*** Provided entries Section Begins ***

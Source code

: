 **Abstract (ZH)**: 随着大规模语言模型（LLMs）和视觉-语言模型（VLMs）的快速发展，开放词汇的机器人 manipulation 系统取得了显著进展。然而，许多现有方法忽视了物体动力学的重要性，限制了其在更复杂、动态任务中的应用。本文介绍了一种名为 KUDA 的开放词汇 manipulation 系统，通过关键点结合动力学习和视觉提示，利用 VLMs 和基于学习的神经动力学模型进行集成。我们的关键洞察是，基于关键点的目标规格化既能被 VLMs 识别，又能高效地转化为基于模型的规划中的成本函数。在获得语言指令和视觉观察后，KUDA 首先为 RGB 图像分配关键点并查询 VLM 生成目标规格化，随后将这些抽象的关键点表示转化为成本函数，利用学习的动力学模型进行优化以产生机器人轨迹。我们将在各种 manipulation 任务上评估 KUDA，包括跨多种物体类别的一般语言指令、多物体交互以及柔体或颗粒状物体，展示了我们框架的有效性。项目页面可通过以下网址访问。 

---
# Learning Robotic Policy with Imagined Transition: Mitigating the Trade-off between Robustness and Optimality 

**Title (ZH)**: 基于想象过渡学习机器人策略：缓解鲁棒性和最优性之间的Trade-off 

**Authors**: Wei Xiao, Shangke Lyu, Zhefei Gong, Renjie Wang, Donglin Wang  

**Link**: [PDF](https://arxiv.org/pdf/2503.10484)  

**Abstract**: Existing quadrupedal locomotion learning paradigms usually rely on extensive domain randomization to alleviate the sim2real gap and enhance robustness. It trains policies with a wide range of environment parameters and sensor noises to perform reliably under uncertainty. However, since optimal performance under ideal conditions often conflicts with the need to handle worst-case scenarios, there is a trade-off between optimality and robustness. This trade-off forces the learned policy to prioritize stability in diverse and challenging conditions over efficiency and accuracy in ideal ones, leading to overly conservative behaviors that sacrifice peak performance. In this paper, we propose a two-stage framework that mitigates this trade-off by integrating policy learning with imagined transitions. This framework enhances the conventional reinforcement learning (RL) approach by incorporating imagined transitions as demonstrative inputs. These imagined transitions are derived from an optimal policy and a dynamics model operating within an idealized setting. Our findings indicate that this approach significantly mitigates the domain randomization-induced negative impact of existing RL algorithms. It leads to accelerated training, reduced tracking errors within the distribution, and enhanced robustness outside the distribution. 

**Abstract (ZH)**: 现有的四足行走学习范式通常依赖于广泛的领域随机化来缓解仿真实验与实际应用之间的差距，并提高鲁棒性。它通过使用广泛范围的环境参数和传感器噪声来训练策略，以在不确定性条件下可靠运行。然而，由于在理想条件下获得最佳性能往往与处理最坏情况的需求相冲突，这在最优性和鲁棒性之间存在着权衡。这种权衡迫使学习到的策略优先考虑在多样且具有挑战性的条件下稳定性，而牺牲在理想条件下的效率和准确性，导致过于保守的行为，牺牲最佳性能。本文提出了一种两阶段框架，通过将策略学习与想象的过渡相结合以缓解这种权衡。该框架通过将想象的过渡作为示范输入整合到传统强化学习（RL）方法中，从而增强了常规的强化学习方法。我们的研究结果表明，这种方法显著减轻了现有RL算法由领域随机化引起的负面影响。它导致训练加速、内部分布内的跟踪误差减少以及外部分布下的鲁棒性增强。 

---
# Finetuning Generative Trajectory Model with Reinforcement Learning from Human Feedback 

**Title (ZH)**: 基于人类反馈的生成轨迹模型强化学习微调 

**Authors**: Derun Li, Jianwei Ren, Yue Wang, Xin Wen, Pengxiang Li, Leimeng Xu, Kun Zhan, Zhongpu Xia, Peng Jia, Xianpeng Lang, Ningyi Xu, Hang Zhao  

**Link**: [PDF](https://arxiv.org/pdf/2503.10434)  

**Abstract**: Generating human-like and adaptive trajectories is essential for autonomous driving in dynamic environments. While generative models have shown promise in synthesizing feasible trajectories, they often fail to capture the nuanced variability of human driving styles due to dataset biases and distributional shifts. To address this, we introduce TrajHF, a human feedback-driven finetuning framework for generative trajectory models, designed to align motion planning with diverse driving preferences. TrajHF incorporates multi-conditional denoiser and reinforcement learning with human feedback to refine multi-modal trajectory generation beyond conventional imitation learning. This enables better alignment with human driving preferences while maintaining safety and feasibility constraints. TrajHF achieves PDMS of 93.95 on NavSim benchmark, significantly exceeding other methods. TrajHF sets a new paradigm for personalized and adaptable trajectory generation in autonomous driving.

*** Provided entries Section Ends ***

Each line in the listing above either holds the string "between" or does not; state how many do, giving the number only.

2